→ **WORK TASK**
When you reach the line containing "- **Mitigation**: Database" in the entries below, start writing out each line exactly, and stop after the line containing "- **Mitigation**: Standardize".

→ **MATERIAL SUPPLIED**
-------
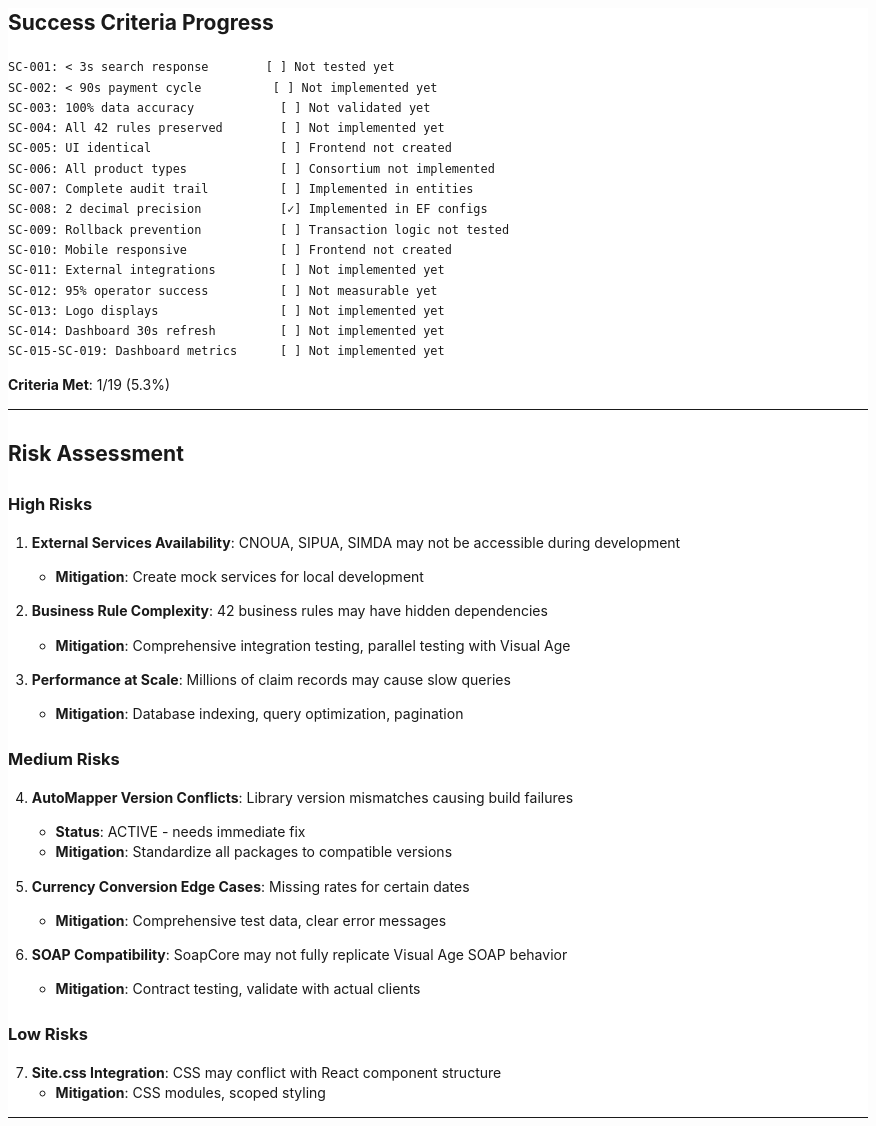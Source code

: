
## Success Criteria Progress

```
SC-001: < 3s search response        [ ] Not tested yet
SC-002: < 90s payment cycle          [ ] Not implemented yet
SC-003: 100% data accuracy            [ ] Not validated yet
SC-004: All 42 rules preserved        [ ] Not implemented yet
SC-005: UI identical                  [ ] Frontend not created
SC-006: All product types             [ ] Consortium not implemented
SC-007: Complete audit trail          [ ] Implemented in entities
SC-008: 2 decimal precision           [✓] Implemented in EF configs
SC-009: Rollback prevention           [ ] Transaction logic not tested
SC-010: Mobile responsive             [ ] Frontend not created
SC-011: External integrations         [ ] Not implemented yet
SC-012: 95% operator success          [ ] Not measurable yet
SC-013: Logo displays                 [ ] Not implemented yet
SC-014: Dashboard 30s refresh         [ ] Not implemented yet
SC-015-SC-019: Dashboard metrics      [ ] Not implemented yet
```

**Criteria Met**: 1/19 (5.3%)

---

## Risk Assessment

### High Risks
1. **External Services Availability**: CNOUA, SIPUA, SIMDA may not be accessible during development
   - **Mitigation**: Create mock services for local development

2. **Business Rule Complexity**: 42 business rules may have hidden dependencies
   - **Mitigation**: Comprehensive integration testing, parallel testing with Visual Age

3. **Performance at Scale**: Millions of claim records may cause slow queries
   - **Mitigation**: Database indexing, query optimization, pagination

### Medium Risks
4. **AutoMapper Version Conflicts**: Library version mismatches causing build failures
   - **Status**: ACTIVE - needs immediate fix
   - **Mitigation**: Standardize all packages to compatible versions

5. **Currency Conversion Edge Cases**: Missing rates for certain dates
   - **Mitigation**: Comprehensive test data, clear error messages

6. **SOAP Compatibility**: SoapCore may not fully replicate Visual Age SOAP behavior
   - **Mitigation**: Contract testing, validate with actual clients

### Low Risks
7. **Site.css Integration**: CSS may conflict with React component structure
   - **Mitigation**: CSS modules, scoped styling

---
-------
→ **TASK SOLUTION**
   - **Mitigation**: Database indexing, query optimization, pagination

### Medium Risks
4. **AutoMapper Version Conflicts**: Library version mismatches causing build failures
   - **Status**: ACTIVE - needs immediate fix
   - **Mitigation**: Standardize all packages to compatible versions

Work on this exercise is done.